IDXSUM - EDITORIAL

teja349 · June 23, 2019, 1:39pm

PROBLEM LINK:

Practice

Contest: Division 1

Contest: Division 2

Setter: Mohammad Solaiman

Tester: Teja Vardhan Reddy

Editorialist: Teja Vardhan Reddy

DIFFICULTY:

PREREQUISITES:

knuth morris pratt algorithm (kmp), dynamic programming.

PROBLEM:

You will be given a string P of length M consisting of lowercase characters.

Consider all possible strings of length N consisting of lowercase characters. There are 26^N possible such strings. Let’s enumerate them lexicographically starting from 0. For i^{th} string where 0 \leq i \leq 26^N-1, let C_i be the length of the longest prefix of P which is also a suffix of this string.

The value of C_i can be 0 to M. For each possible value k (0 \leq k \leq M), find the sum of the indices i of the strings for which C_i will be equal to this value (let us represent this value by ans[k]).

EXPLANATION

Let us assume we have lps (longest prefix suffix) array of string P constructed (lps array is a common term from kmp algorithm).
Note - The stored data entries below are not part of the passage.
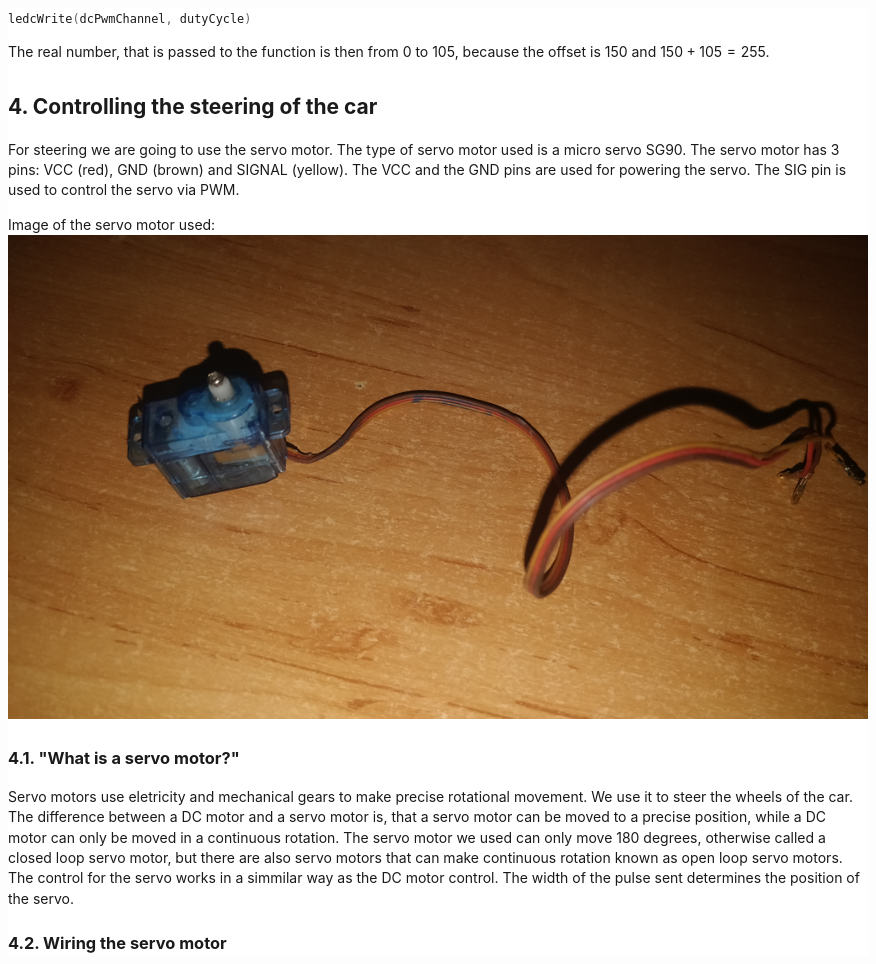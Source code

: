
 ```cpp
ledcWrite(dcPwmChannel, dutyCycle)
```

The real number, that is passed to the function is then from 0 to 105, because the offset is 150 and $150 + 105 = 255$.

## 4. Controlling the steering of the car

For steering we are going to use the servo motor. The type of servo motor used is a micro servo SG90. The servo motor has 3 pins: VCC (red), GND (brown) and SIGNAL (yellow). The VCC and the GND pins are used for powering the servo. The SIG pin is used to control the servo via PWM.

Image of the servo motor used:
<img src="./imgs/servo.jpg">

### 4.1. "What is a servo motor?"

Servo motors use eletricity and mechanical gears to make precise rotational movement. We use it to steer the wheels of the car. The difference between a DC motor and a servo motor is, that a servo motor can be moved to a precise position, while a DC motor can only be moved in a continuous rotation. The servo motor we used can only move 180 degrees, otherwise called a closed loop servo motor, but there are also servo motors that can make continuous rotation known as open loop servo motors. The control for the servo works in a simmilar way as the DC motor control. The width of the pulse sent determines the position of the servo.

### 4.2. Wiring the servo motor
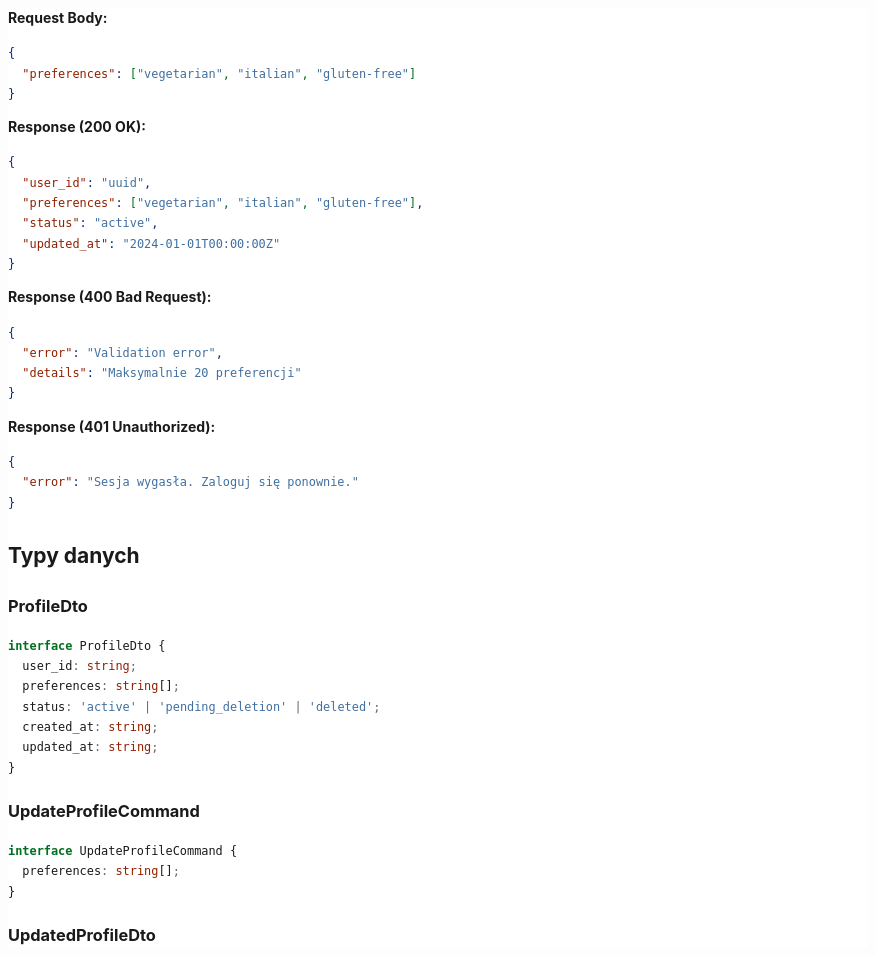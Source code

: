 **Request Body:**
```json
{
  "preferences": ["vegetarian", "italian", "gluten-free"]
}
```

**Response (200 OK):**
```json
{
  "user_id": "uuid",
  "preferences": ["vegetarian", "italian", "gluten-free"],
  "status": "active",
  "updated_at": "2024-01-01T00:00:00Z"
}
```

**Response (400 Bad Request):**
```json
{
  "error": "Validation error",
  "details": "Maksymalnie 20 preferencji"
}
```

**Response (401 Unauthorized):**
```json
{
  "error": "Sesja wygasła. Zaloguj się ponownie."
}
```

## Typy danych

### ProfileDto

```typescript
interface ProfileDto {
  user_id: string;
  preferences: string[];
  status: 'active' | 'pending_deletion' | 'deleted';
  created_at: string;
  updated_at: string;
}
```

### UpdateProfileCommand

```typescript
interface UpdateProfileCommand {
  preferences: string[];
}
```

### UpdatedProfileDto
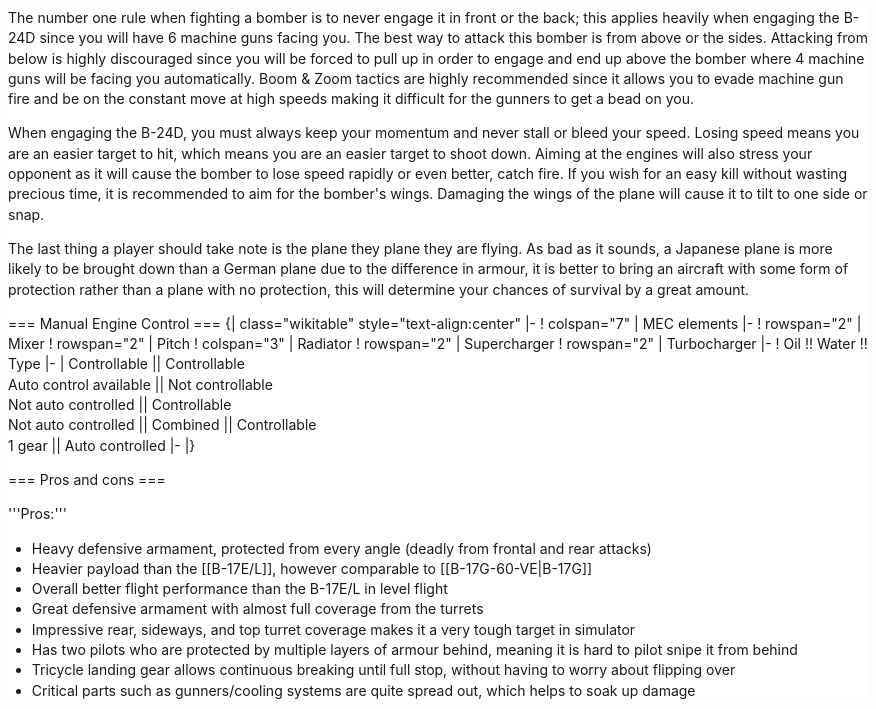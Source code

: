 The number one rule when fighting a bomber is to never engage it in front or the back; this applies heavily when engaging the B-24D since you will have 6 machine guns facing you. The best way to attack this bomber is from above or the sides. Attacking from below is highly discouraged since you will be forced to pull up in order to engage and end up above the bomber where 4 machine guns will be facing you automatically. Boom & Zoom tactics are highly recommended since it allows you to evade machine gun fire and be on the constant move at high speeds making it difficult for the gunners to get a bead on you.

When engaging the B-24D, you must always keep your momentum and never stall or bleed your speed. Losing speed means you are an easier target to hit, which means you are an easier target to shoot down. Aiming at the engines will also stress your opponent as it will cause the bomber to lose speed rapidly or even better, catch fire. If you wish for an easy kill without wasting precious time, it is recommended to aim for the bomber's wings. Damaging the wings of the plane will cause it to tilt to one side or snap.

The last thing a player should take note is the plane they plane they are flying. As bad as it sounds, a Japanese plane is more likely to be brought down than a German plane due to the difference in armour, it is better to bring an aircraft with some form of protection rather than a plane with no protection, this will determine your chances of survival by a great amount.

=== Manual Engine Control ===
{| class="wikitable" style="text-align:center"
|-
! colspan="7" | MEC elements
|-
! rowspan="2" | Mixer
! rowspan="2" | Pitch
! colspan="3" | Radiator
! rowspan="2" | Supercharger
! rowspan="2" | Turbocharger
|-
! Oil !! Water !! Type
|-
| Controllable || Controllable<br>Auto control available || Not controllable<br>Not auto controlled || Controllable<br>Not auto controlled || Combined || Controllable<br>1 gear || Auto controlled
|-
|}

=== Pros and cons ===


'''Pros:'''

* Heavy defensive armament, protected from every angle (deadly from frontal and rear attacks)
* Heavier payload than the [[B-17E/L]], however comparable to [[B-17G-60-VE|B-17G]]
* Overall better flight performance than the B-17E/L in level flight
* Great defensive armament with almost full coverage from the turrets
* Impressive rear, sideways, and top turret coverage makes it a very tough target in simulator
* Has two pilots who are protected by multiple layers of armour behind, meaning it is hard to pilot snipe it from behind
* Tricycle landing gear allows continuous breaking until full stop, without having to worry about flipping over
* Critical parts such as gunners/cooling systems are quite spread out, which helps to soak up damage
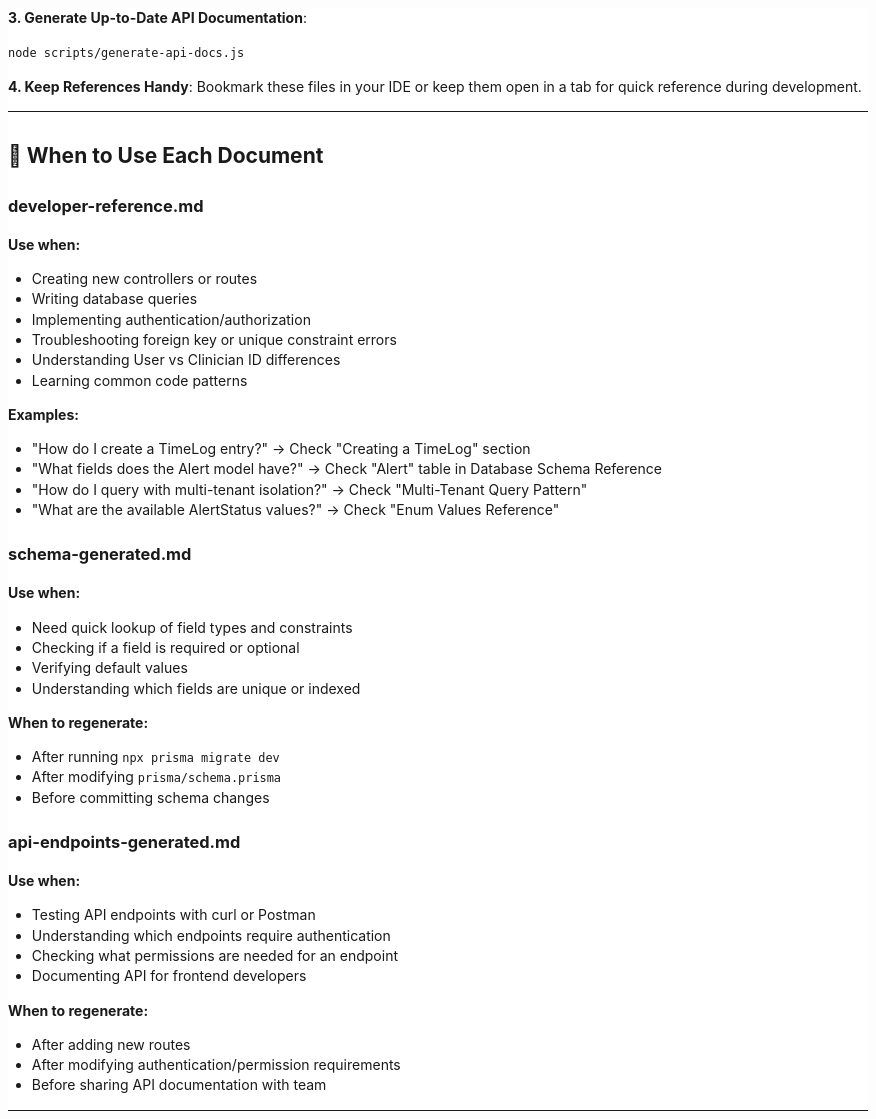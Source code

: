 **3. Generate Up-to-Date API Documentation**:
```bash
node scripts/generate-api-docs.js
```

**4. Keep References Handy**:
Bookmark these files in your IDE or keep them open in a tab for quick reference during development.

---

## 📝 When to Use Each Document

### developer-reference.md
**Use when:**
- Creating new controllers or routes
- Writing database queries
- Implementing authentication/authorization
- Troubleshooting foreign key or unique constraint errors
- Understanding User vs Clinician ID differences
- Learning common code patterns

**Examples:**
- "How do I create a TimeLog entry?" → Check "Creating a TimeLog" section
- "What fields does the Alert model have?" → Check "Alert" table in Database Schema Reference
- "How do I query with multi-tenant isolation?" → Check "Multi-Tenant Query Pattern"
- "What are the available AlertStatus values?" → Check "Enum Values Reference"

### schema-generated.md
**Use when:**
- Need quick lookup of field types and constraints
- Checking if a field is required or optional
- Verifying default values
- Understanding which fields are unique or indexed

**When to regenerate:**
- After running `npx prisma migrate dev`
- After modifying `prisma/schema.prisma`
- Before committing schema changes

### api-endpoints-generated.md
**Use when:**
- Testing API endpoints with curl or Postman
- Understanding which endpoints require authentication
- Checking what permissions are needed for an endpoint
- Documenting API for frontend developers

**When to regenerate:**
- After adding new routes
- After modifying authentication/permission requirements
- Before sharing API documentation with team

---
Let us represent i length prefix of P with pref_i

Let us assume each prefix(including empty prefix) of a string P is represented by a node.Let us represent prefix of length i with vertex (or node) with label i. Now, we will have n+1 nodes.

Note that lps[0](lps of empty string) is not defined.

Let us construct a tree such that we make parent of vertex i, its lps[i]. vertex 0 will be root of the tree since its lps is not defined for it and it does not have parent while rest all have unique parent.Also,you can easily convince yourself that it will indeed be tree because parent label for a vertex will always be smaller than vertex label. Hence, cycles cannot be formed.

let us define lps_k[i] = lps_{k-1}[lps[i]] if (k \geq 1)
lps_0[i] = i.

lps_k[i] represents k th parent of node i in the tree formed above.

Claim 1: If a string s is a suffix of string p and p is suffix of string t, then s is also a suffix of t. (length(s)<=length(p)<= length(t))

Proof:
Last length(p) characters of p and t are same.
Hence,Last length(s) characters of s and p are same
Hence, last length(s) characters of s and t are same (since length(s)<=length(p)).
Hence, s is also a suffix of t.

Corollary 1: We can see that vertex lps_x[j] for valid x>=0 is always a suffix of vertex j because vertex lps[j] is suffix of vertex j.And vertex lps[lps[j]] is suffix of vertex lps[j]. And applying above claim here, we get vertex lps_2[j] is a suffix of vertex j. Similar we can extend it further.

Claim 2: If a string s is a suffix of string t and p is suffix of string t and (length(s)<=length(p)<= length(t)), then s is suffix of string p also.
Proof:
Last length(p) characters of p and t are same.
Hence,Last length(s) characters of p and t are same (since length(s)<=length(p)).
Last length(s) characters of s and t are same.
Hence, last length(s) characters of s and p are also same. Hence s is suffix of p also.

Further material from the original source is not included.